After two and a half years of volunteering at the sanctuary, I’m amazed (and sometimes slightly embarrassed) by how frequently I’ll be introduced to a new (to me) cat who’s been there all along, sometimes in plain sight. I was therefore quite heartened to learn earlier this week that this happens to the best of us.

Long-time RAPSer Marianne emailed me on Monday to introduce me to a cat whose acquaintance she had only just made herself:

“I’m astonished at how often I meet a cat for the first time at the shelter and then am told that said cat has been there for years and years, sometimes even longer than I have! That happened again to me today. 
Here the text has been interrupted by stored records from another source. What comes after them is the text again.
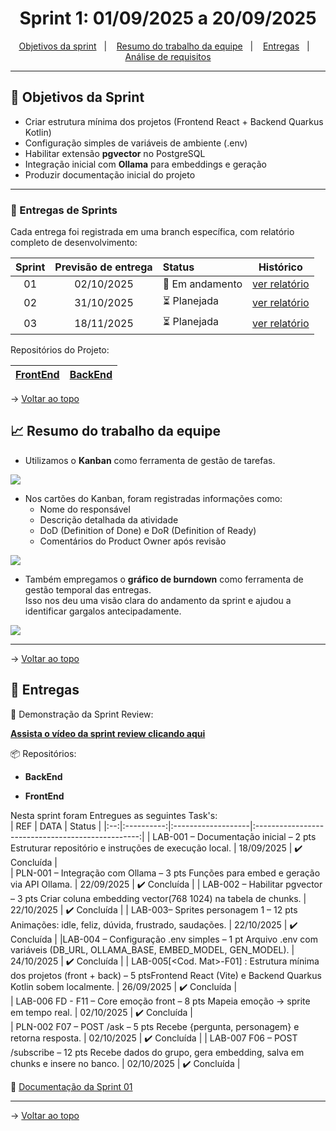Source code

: <span id="topo">

<h1 align="center">Sprint 1: 01/09/2025 a 20/09/2025</h1>

<p align="center">
    <a href="#objetivos">Objetivos da sprint</a> &nbsp |&nbsp &nbsp
    <a href="#Resumo do trabalho da equipe">Resumo do trabalho da equipe</a> &nbsp |&nbsp &nbsp
    <a href="#entregas">Entregas</a> &nbsp |&nbsp &nbsp
    <a href="#documentação">Análise de requisitos</a>
</p>

---

<span id="objetivos">
    
## :dart: Objetivos da Sprint

- Criar estrutura mínima dos projetos (Frontend React + Backend Quarkus Kotlin)  
- Configuração simples de variáveis de ambiente (.env)  
- Habilitar extensão **pgvector** no PostgreSQL  
- Integração inicial com **Ollama** para embeddings e geração  
- Produzir documentação inicial do projeto  

---

### 🏁 Entregas de Sprints
Cada entrega foi registrada em uma branch específica, com relatório completo de desenvolvimento:  

| Sprint | Previsão de entrega | Status           | Histórico |
|:--:|:----------:|:-------------------|:-------------------------------------------------:|
| 01 | 02/10/2025 | 🚧 Em andamento    |  [ver relatório](#) |
| 02 | 31/10/2025 | ⏳ Planejada        |  [ver relatório](#) | 
| 03 | 18/11/2025 | ⏳ Planejada        |  [ver relatório](#) |

<p>Repositórios do Projeto:</p>

| [FrontEnd](#)  | [BackEnd](#)  |
|----------------|---------------|

→ [Voltar ao topo](#topo)  


<span id="Resumo do trabalho da equipe">
    
## :chart_with_upwards_trend: Resumo do trabalho da equipe

- Utilizamos o **Kanban** como ferramenta de gestão de tarefas.  

<img src="img/kanban.jpg" /> 

- Nos cartões do Kanban, foram registradas informações como:  
  - Nome do responsável  
  - Descrição detalhada da atividade  
  - DoD (Definition of Done) e DoR (Definition of Ready)  
  - Comentários do Product Owner após revisão  

<img src="img/card.jpg" /> 

- Também empregamos o **gráfico de burndown** como ferramenta de gestão temporal das entregas.  
Isso nos deu uma visão clara do andamento da sprint e ajudou a identificar gargalos antecipadamente.  

<img src="img/burndown.jpg" /> 

---

→ [Voltar ao topo](#topo)
    
<span id="entregas">
        
## :rocket: Entregas

🎥 Demonstração da Sprint Review:  

<a href="https://www.youtube.com/watch?v=XXXXXXXXXXX"><strong>Assista o vídeo da sprint review clicando aqui</strong></a>  

📦 Repositórios:  
- **BackEnd**  

- **FrontEnd**  

    
Nesta sprint foram Entregues as seguintes Task's:  
| REF | DATA | Status           | 
|:--:|:----------:|:-------------------|:-------------------------------------------------:|
| LAB-001 – Documentação inicial – 2 pts Estruturar repositório e instruções de execução local. | 18/09/2025 | ✔️ Concluída      |  
| PLN-001 – Integração com Ollama – 3 pts Funções para embed e geração via API Ollama. | 22/09/2025 | ✔️ Concluída      | 
| LAB-002 – Habilitar pgvector – 3 pts Criar coluna embedding vector(768 1024) na tabela de chunks. | 22/10/2025 | ✔️ Concluída      | 
| LAB-003– Sprites personagem 1 – 12 pts Animações: idle, feliz, dúvida, frustrado, saudações. | 22/10/2025 | ✔️ Concluída      | 
|LAB-004 – Configuração .env simples – 1 pt Arquivo .env com variáveis (DB_URL, OLLAMA_BASE, EMBED_MODEL, GEN_MODEL). | 24/10/2025 | ✔️ Concluída      |
| LAB-005[<Cod. Mat>-F01] : Estrutura mínima dos projetos (front + back) – 5 ptsFrontend React (Vite) e Backend Quarkus Kotlin sobem localmente. | 26/09/2025 | ✔️ Concluída      |  
| LAB-006 FD - F11 – Core emoção front – 8 pts Mapeia emoção → sprite em tempo real. | 02/10/2025 | ✔️ Concluída      |  
| PLN-002 F07 – POST /ask – 5 pts Recebe {pergunta, personagem} e retorna resposta. | 02/10/2025 | ✔️ Concluída      | 
| LAB-007 F06 – POST /subscribe – 12 pts Recebe dados do grupo, gera embedding, salva em chunks e insere no banco. | 02/10/2025 | ✔️ Concluída      | 



<span id="documentação">

📄 [Documentação da Sprint 01](https://drive.google.com/file/d/XXXXXXXX/view?usp=sharing)  

---

→ [Voltar ao topo](#topo)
A sturdy-looking ginger guy came trotting up to me in the [doublewide] laundry room this afternoon and, when I reached down to pet him (because he seemed friendly), he took a little swat at my hand and shied away. But he quickly came back and rubbed against my leg so I tried another pet and this time he got right into it – butt and tail up, head pushing against my hand, etc.

Just then, Leslie came by and I asked her who this handsome guy was. I was told his name was “Terry” and that he’d come to the shelter a long time ago, along with and from the same rural site as Farrah, tortie Rosie and a few other cats, most of whom have gone to the rainbow bridge.
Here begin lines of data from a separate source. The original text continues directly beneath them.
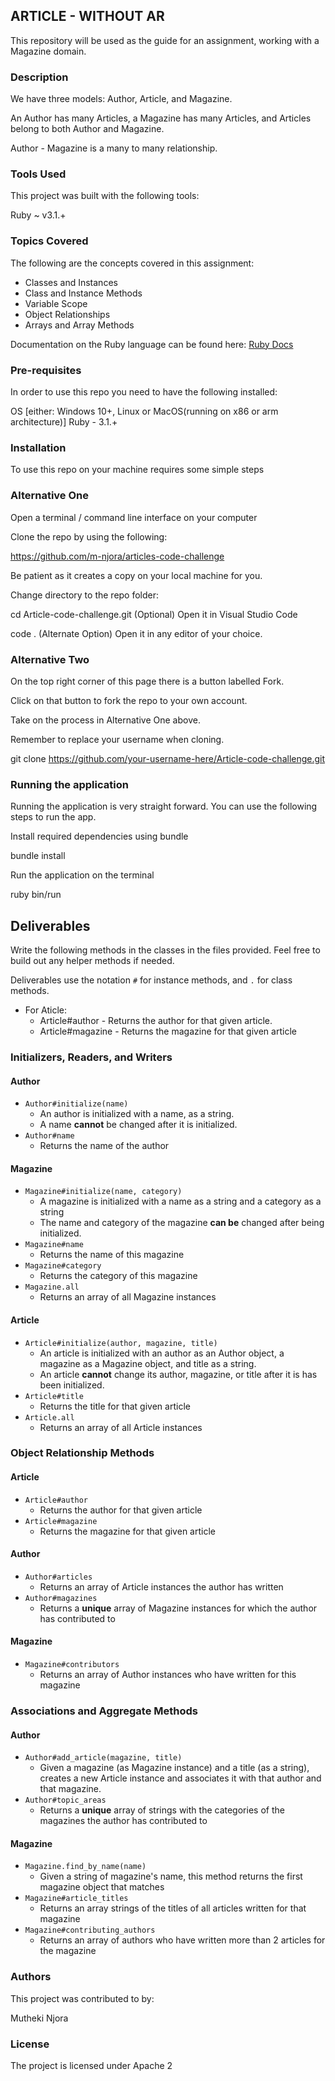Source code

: ## ARTICLE - WITHOUT AR

This repository will be used as the guide for an assignment, working with a Magazine domain.

### Description

We have three models: Author, Article, and Magazine.

An Author has many Articles, a Magazine has many Articles, and Articles belong to both Author and Magazine.

Author - Magazine is a many to many relationship.

### Tools Used

This project was built with the following tools:

Ruby ~ v3.1.+

### Topics Covered

The following are the concepts covered in this assignment:

* Classes and Instances
* Class and Instance Methods
* Variable Scope
* Object Relationships
* Arrays and Array Methods


Documentation on the Ruby language can be found here: [Ruby Docs](https://docs.ruby-lang.org/en/3.1/)

### Pre-requisites

In order to use this repo you need to have the following installed:

OS [either: Windows 10+, Linux or MacOS(running on x86 or arm architecture)]
Ruby - 3.1.+

### Installation

To use this repo on your machine requires some simple steps

### Alternative One
Open a terminal / command line interface on your computer

Clone the repo by using the following:

   https://github.com/m-njora/articles-code-challenge

Be patient as it creates a copy on your local machine for you.

Change directory to the repo folder:

  cd Article-code-challenge.git
(Optional) Open it in Visual Studio Code

  code .
(Alternate Option) Open it in any editor of your choice.

### Alternative Two
On the top right corner of this page there is a button labelled Fork.

Click on that button to fork the repo to your own account.

Take on the process in Alternative One above.

Remember to replace your username when cloning.

  git clone https://github.com/your-username-here/Article-code-challenge.git

### Running the application

Running the application is very straight forward. You can use the following steps to run the app.

Install required dependencies using bundle

 bundle install 

Run the application on the terminal

 ruby bin/run 

## Deliverables

Write the following methods in the classes in the files provided. Feel free to build out any helper methods if needed.

Deliverables use the notation `#` for instance methods, and `.` for class methods.

* For Aticle:
    * Article#author - Returns the author for that given article.
    * Article#magazine - Returns the magazine for that given article

### Initializers, Readers, and Writers

#### Author

- `Author#initialize(name)`
  - An author is initialized with a name, as a string.
  - A name **cannot** be changed after it is initialized.
- `Author#name`
  - Returns the name of the author

#### Magazine

- `Magazine#initialize(name, category)`
  - A magazine is initialized with a name as a string and a category as a string
  - The name and category of the magazine **can be** changed after being initialized.
- `Magazine#name`
  - Returns the name of this magazine
- `Magazine#category`
  - Returns the category of this magazine
- `Magazine.all`
  - Returns an array of all Magazine instances

#### Article

- `Article#initialize(author, magazine, title)`
  - An article is initialized with an author as an Author object, a magazine as a Magazine object, and title as a string.
  - An article **cannot** change its author, magazine, or title after it is has been initialized.
- `Article#title`
  - Returns the title for that given article
- `Article.all`
  - Returns an array of all Article instances

### Object Relationship Methods

#### Article

- `Article#author`
  - Returns the author for that given article
- `Article#magazine`
  - Returns the magazine for that given article

#### Author

- `Author#articles`
  - Returns an array of Article instances the author has written
- `Author#magazines`
  - Returns a **unique** array of Magazine instances for which the author has contributed to

#### Magazine

- `Magazine#contributors`
  - Returns an array of Author instances who have written for this magazine

### Associations and Aggregate Methods

#### Author

- `Author#add_article(magazine, title)`
  - Given a magazine (as Magazine instance) and a title (as a string), creates a new Article instance and associates it with that author and that magazine.
- `Author#topic_areas`
  - Returns a **unique** array of strings with the categories of the magazines the author has contributed to

#### Magazine

- `Magazine.find_by_name(name)`
  - Given a string of magazine's name, this method returns the first magazine object that matches
- `Magazine#article_titles`
  - Returns an array strings of the titles of all articles written for that magazine
- `Magazine#contributing_authors`
  - Returns an array of authors who have written more than 2 articles for the magazine
  
### Authors
This project was contributed to by:

Mutheki Njora

### License
The project is licensed under Apache 2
I remember that Rosie, Farrah and her mom and two siblings were at the shelter when I started volunteering there almost ten years so it’s simply beyond me how it is that I hadn’t met Terry until today. He sort of hung around me for the next little while and let me reach down to pet him whenever I wanted to.” 
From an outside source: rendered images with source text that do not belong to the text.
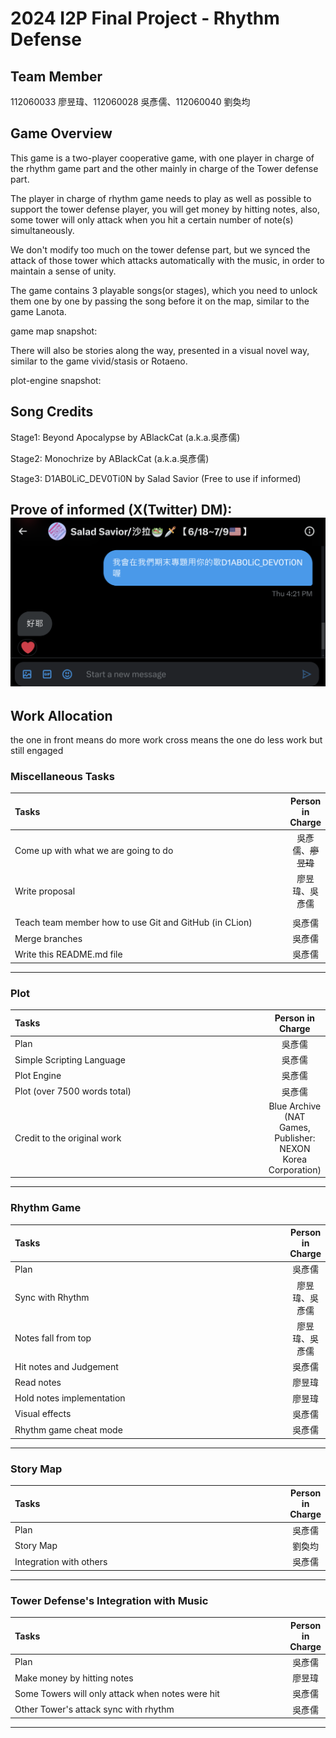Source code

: # 2024 I2P Final Project - Rhythm Defense

## Team Member
112060033 廖昱瑋、112060028 吳彥儒、112060040 劉奐均

## Game Overview
This game is a two-player cooperative game, 
with one player in charge of the rhythm game part and the other mainly in charge of the Tower defense part.

The player in charge of rhythm game needs to play as well as possible to support the tower defense player, 
you will get money by hitting notes, also,
some tower will only attack when you hit a certain number of note(s) simultaneously.

We don't modify too much on the tower defense part, 
but we synced the attack of those tower which attacks automatically with the music,
in order to maintain a sense of unity. 

The game contains 3 playable songs(or stages), 
which you need to unlock them one by one by passing the song before it on the map, 
similar to the game Lanota.

game map snapshot:

There will also be stories along the way, 
presented in a visual novel way, 
similar to the game vivid/stasis or Rotaeno.

plot-engine snapshot:

## Song Credits
Stage1: Beyond Apocalypse by ABlackCat (a.k.a.吳彥儒)

Stage2: Monochrize by ABlackCat (a.k.a.吳彥儒)

Stage3: D1AB0LiC_DEV0Ti0N by Salad Savior (Free to use if informed)

Prove of informed (X(Twitter) DM):
![img.png](img.png)
---
## Work Allocation

the one in front means do more work
cross means the one do less work but still engaged

### Miscellaneous Tasks

| **Tasks**                                              | **Person in Charge** |
|:-------------------------------------------------------|:--------------------:|
| Come up with what we are going to do                   |     吳彥儒、~~廖昱瑋~~      |
| Write proposal                                         |       廖昱瑋、吳彥儒        |
|                                                        |                      |
| Teach team member how to use Git and GitHub (in CLion) |         吳彥儒          |
| Merge branches                                         |         吳彥儒          |
| Write this README.md file                              |         吳彥儒          |

---

### Plot

| **Tasks**                    |                     **Person in Charge**                     |
|:-----------------------------|:------------------------------------------------------------:|
| Plan                         |                             吳彥儒                              |
| Simple Scripting Language    |                             吳彥儒                              |
| Plot Engine                  |                             吳彥儒                              |
| Plot (over 7500 words total) |                             吳彥儒                              |
| Credit to the original work  | Blue Archive (NAT Games, Publisher: NEXON Korea Corporation) |

---
### Rhythm Game

| **Tasks**                 | **Person in Charge** |
|:--------------------------|:--------------------:|
| Plan                      |         吳彥儒          |
| Sync with Rhythm          |       廖昱瑋、吳彥儒        |
| Notes fall from top       |       廖昱瑋、吳彥儒        |
| Hit notes and Judgement   |         吳彥儒          |
| Read notes                |         廖昱瑋          |
| Hold notes implementation |         廖昱瑋          |
| Visual effects            |         吳彥儒          |
| Rhythm game cheat mode    |         吳彥儒          |
---
### Story Map
| **Tasks**               | **Person in Charge** |
|:------------------------|:--------------------:|
| Plan                    |         吳彥儒          |
| Story Map               |         劉奐均          |
| Integration with others |         吳彥儒          |
---
### Tower Defense's Integration with Music
| **Tasks**                                        | **Person in Charge** |
|:-------------------------------------------------|:--------------------:|
| Plan                                             |         吳彥儒          |
| Make money by hitting notes                      |         廖昱瑋          |
| Some Towers will only attack when notes were hit |         吳彥儒          |
| Other Tower's attack sync with rhythm            |         吳彥儒          |

---

<style>
table th{
    width: 100%;
}
</style>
When I went to the sanctuary a couple of days later to meet Terry myself, he was in the laundry room again, but this time perched high up on a shelf.

I got the smack that Marianne did, but not the rubs she received afterward. Ann told me that he’s fine on the floor, but not so friendly up by the ceiling.

He must like the wide open space of the floor that gives him numerous directions to move in if he starts feeling uncomfortable. Up on the planks that run around the perimeter of the room just below the ceiling, he can go only right or left, and maybe not even that if there’s another car barring the way. Not surprising he can feel slightly cornered up there. And Leslie says that anytime that happens, he quickly reverts, forgetting he actually likes people.

I’ll have to keep an eye out for him when he’s at floor level and see if I can win him over then.